Extracted records:

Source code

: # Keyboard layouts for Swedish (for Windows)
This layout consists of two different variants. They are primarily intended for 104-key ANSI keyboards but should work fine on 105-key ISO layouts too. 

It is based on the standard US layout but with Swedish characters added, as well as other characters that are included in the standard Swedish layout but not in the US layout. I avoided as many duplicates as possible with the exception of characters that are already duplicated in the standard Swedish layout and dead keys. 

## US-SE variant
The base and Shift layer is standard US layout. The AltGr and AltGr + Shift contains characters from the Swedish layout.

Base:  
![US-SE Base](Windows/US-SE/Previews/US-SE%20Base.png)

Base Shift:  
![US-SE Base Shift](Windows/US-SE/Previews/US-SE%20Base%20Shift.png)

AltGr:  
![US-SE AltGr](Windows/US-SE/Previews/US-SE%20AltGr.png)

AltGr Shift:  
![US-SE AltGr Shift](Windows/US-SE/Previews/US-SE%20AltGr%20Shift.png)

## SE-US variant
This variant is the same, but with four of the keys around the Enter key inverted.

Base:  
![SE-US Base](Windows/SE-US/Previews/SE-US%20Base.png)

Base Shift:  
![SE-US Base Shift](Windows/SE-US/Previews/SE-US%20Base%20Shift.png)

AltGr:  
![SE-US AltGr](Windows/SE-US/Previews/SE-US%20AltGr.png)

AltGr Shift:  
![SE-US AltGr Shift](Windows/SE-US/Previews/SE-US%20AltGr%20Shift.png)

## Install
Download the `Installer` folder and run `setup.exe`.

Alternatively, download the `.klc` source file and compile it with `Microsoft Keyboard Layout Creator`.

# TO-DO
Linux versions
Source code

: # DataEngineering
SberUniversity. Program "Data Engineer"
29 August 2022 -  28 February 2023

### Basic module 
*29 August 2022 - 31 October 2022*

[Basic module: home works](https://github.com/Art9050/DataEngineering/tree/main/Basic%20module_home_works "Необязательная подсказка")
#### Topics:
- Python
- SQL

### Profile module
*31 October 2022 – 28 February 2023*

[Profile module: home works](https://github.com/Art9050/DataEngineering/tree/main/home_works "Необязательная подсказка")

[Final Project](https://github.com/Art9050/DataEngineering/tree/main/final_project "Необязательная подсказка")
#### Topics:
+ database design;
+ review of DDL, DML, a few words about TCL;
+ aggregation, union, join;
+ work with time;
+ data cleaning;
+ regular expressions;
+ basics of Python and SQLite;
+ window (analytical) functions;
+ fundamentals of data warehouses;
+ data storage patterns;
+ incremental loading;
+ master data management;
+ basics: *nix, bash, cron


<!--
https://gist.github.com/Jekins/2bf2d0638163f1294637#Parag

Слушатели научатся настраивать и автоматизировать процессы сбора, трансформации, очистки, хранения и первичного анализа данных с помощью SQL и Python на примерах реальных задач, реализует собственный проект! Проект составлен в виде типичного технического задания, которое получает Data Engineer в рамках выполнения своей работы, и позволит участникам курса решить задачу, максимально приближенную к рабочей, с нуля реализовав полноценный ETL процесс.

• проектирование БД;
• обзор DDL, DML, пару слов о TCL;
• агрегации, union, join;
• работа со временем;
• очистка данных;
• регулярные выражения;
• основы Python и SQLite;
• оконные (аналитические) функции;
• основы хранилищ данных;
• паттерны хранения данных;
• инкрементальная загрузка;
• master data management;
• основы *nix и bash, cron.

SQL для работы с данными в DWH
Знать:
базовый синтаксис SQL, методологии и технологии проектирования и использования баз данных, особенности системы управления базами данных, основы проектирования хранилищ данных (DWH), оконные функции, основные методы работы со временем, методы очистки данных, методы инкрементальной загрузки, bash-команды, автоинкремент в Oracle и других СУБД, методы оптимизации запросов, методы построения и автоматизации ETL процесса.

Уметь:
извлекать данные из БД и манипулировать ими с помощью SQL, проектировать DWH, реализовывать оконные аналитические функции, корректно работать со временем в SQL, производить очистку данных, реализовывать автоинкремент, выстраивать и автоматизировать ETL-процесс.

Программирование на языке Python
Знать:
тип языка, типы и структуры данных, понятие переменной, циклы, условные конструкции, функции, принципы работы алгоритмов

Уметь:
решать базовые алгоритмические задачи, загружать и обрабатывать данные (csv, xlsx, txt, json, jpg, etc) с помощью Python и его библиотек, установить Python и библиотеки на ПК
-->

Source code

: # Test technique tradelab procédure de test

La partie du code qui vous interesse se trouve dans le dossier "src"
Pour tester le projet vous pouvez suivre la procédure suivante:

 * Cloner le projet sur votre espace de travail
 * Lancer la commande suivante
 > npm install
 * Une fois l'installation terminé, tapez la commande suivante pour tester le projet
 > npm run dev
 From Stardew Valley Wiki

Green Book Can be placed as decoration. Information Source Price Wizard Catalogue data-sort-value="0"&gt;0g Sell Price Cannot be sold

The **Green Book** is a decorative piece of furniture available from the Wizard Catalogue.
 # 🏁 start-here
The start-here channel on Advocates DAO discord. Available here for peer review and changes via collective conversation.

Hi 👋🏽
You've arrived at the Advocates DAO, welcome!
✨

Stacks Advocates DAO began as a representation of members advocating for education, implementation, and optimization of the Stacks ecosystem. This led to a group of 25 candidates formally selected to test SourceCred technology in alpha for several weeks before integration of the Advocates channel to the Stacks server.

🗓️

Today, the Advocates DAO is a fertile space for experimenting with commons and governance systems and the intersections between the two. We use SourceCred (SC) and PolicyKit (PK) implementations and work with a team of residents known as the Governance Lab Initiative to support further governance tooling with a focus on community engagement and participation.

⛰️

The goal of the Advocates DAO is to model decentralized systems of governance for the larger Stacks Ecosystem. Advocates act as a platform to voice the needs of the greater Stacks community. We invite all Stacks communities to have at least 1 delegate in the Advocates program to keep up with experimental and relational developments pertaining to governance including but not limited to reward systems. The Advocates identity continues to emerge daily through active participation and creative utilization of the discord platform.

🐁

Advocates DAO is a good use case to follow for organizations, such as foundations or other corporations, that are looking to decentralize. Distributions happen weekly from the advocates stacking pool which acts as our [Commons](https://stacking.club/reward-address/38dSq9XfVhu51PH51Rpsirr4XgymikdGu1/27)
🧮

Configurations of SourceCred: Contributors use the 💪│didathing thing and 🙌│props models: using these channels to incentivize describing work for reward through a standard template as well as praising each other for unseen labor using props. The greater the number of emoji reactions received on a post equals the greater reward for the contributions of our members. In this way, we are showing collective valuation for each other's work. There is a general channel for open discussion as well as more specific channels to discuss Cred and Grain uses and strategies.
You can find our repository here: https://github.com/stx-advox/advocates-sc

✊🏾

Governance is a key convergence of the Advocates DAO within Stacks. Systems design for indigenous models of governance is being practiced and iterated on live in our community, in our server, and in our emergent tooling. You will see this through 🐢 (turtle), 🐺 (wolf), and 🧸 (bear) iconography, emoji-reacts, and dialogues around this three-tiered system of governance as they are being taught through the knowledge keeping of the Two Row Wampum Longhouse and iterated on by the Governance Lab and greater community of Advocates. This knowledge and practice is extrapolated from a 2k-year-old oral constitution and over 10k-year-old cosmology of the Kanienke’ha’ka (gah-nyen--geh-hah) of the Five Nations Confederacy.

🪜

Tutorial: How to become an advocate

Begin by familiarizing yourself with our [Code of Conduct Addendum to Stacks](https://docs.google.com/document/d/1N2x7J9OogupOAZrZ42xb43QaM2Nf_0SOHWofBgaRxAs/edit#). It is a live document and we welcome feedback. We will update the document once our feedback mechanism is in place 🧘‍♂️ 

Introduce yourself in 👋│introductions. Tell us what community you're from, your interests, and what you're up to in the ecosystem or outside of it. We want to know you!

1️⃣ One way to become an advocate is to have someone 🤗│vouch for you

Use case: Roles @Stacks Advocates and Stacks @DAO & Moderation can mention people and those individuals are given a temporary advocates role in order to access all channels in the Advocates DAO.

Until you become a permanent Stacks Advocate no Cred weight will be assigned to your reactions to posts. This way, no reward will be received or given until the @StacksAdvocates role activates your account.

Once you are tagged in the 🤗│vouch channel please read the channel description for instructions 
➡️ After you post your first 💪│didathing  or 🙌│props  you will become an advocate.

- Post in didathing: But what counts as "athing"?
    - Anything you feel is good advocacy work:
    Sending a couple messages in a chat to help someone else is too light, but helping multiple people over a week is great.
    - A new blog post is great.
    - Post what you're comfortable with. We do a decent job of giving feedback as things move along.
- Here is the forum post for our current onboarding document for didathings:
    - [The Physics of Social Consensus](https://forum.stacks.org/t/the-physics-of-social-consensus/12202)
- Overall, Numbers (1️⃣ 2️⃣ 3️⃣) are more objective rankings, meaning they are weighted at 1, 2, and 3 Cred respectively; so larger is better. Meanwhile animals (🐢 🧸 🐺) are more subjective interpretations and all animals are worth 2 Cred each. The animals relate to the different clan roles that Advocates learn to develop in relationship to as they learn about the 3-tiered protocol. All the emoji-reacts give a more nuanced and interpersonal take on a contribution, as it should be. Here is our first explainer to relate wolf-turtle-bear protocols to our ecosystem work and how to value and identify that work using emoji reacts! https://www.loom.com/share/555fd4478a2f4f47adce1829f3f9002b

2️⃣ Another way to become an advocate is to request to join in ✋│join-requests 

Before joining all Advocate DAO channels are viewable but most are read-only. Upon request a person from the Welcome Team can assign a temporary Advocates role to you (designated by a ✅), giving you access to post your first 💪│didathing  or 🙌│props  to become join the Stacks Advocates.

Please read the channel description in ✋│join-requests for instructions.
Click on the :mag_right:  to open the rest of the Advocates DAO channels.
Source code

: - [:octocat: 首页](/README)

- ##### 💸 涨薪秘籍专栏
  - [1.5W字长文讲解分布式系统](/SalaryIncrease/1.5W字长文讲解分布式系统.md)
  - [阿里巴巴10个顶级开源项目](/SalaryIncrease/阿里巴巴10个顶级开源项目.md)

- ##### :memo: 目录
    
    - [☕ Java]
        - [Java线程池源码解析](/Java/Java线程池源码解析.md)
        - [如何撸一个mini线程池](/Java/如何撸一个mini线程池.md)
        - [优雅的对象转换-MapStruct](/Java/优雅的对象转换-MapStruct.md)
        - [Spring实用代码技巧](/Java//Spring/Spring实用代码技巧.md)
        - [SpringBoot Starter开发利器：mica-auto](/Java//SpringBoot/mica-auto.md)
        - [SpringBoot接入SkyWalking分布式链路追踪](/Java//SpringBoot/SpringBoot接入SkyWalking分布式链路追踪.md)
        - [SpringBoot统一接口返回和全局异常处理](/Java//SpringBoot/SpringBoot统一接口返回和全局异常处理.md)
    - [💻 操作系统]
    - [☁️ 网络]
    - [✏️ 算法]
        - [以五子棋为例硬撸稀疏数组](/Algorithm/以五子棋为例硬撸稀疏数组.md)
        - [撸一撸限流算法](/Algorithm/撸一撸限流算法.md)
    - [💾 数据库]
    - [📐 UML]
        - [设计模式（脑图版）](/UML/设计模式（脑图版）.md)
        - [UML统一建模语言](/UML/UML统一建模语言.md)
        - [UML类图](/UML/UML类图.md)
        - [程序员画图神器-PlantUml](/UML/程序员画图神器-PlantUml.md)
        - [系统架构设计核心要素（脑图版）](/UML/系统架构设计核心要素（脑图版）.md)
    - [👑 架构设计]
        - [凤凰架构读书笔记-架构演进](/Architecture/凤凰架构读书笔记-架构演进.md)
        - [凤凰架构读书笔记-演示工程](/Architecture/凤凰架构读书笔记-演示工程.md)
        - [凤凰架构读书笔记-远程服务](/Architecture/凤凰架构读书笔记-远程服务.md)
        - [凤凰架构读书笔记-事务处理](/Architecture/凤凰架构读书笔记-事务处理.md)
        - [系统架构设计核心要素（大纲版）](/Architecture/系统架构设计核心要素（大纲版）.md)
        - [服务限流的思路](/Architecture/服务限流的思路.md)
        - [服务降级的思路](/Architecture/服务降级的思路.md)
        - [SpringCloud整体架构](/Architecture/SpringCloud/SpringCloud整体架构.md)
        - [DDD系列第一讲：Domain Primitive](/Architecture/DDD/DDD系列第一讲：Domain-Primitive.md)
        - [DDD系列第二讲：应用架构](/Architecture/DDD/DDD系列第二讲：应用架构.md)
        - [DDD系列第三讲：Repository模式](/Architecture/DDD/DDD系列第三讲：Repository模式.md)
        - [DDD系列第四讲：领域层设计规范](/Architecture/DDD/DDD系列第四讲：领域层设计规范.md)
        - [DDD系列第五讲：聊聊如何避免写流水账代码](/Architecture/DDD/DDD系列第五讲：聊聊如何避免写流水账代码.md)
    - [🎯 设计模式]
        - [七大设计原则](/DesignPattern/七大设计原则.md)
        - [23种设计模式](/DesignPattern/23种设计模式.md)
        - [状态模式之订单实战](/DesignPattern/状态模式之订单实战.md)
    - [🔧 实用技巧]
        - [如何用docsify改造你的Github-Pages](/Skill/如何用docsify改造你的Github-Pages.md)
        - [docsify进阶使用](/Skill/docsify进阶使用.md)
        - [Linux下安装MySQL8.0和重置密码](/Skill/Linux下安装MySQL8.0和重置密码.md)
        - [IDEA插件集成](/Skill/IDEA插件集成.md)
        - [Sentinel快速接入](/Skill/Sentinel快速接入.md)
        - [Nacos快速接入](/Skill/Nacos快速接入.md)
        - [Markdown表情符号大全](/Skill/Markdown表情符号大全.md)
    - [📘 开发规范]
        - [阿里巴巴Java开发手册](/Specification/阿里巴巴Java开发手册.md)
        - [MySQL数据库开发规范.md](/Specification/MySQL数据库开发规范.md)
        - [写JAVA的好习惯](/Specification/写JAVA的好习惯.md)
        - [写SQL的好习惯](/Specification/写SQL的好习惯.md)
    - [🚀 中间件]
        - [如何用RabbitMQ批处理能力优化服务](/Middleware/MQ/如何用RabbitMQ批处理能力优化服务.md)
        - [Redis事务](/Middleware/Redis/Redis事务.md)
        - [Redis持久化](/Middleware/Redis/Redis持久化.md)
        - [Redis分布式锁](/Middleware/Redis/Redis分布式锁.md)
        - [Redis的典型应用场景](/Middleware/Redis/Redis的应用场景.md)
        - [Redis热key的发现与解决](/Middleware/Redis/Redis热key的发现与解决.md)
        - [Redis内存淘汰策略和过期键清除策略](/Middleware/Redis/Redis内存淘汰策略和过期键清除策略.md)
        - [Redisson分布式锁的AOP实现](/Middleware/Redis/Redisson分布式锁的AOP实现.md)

What you will do: The lines of the records that contain the string "автоинкремент" should be located and copied.

Answer for the task:
базовый синтаксис SQL, методологии и технологии проектирования и использования баз данных, особенности системы управления базами данных, основы проектирования хранилищ данных (DWH), оконные функции, основные методы работы со временем, методы очистки данных, методы инкрементальной загрузки, bash-команды, автоинкремент в Oracle и других СУБД, методы оптимизации запросов, методы построения и автоматизации ETL процесса.
извлекать данные из БД и манипулировать ими с помощью SQL, проектировать DWH, реализовывать оконные аналитические функции, корректно работать со временем в SQL, производить очистку данных, реализовывать автоинкремент, выстраивать и автоматизировать ETL-процесс.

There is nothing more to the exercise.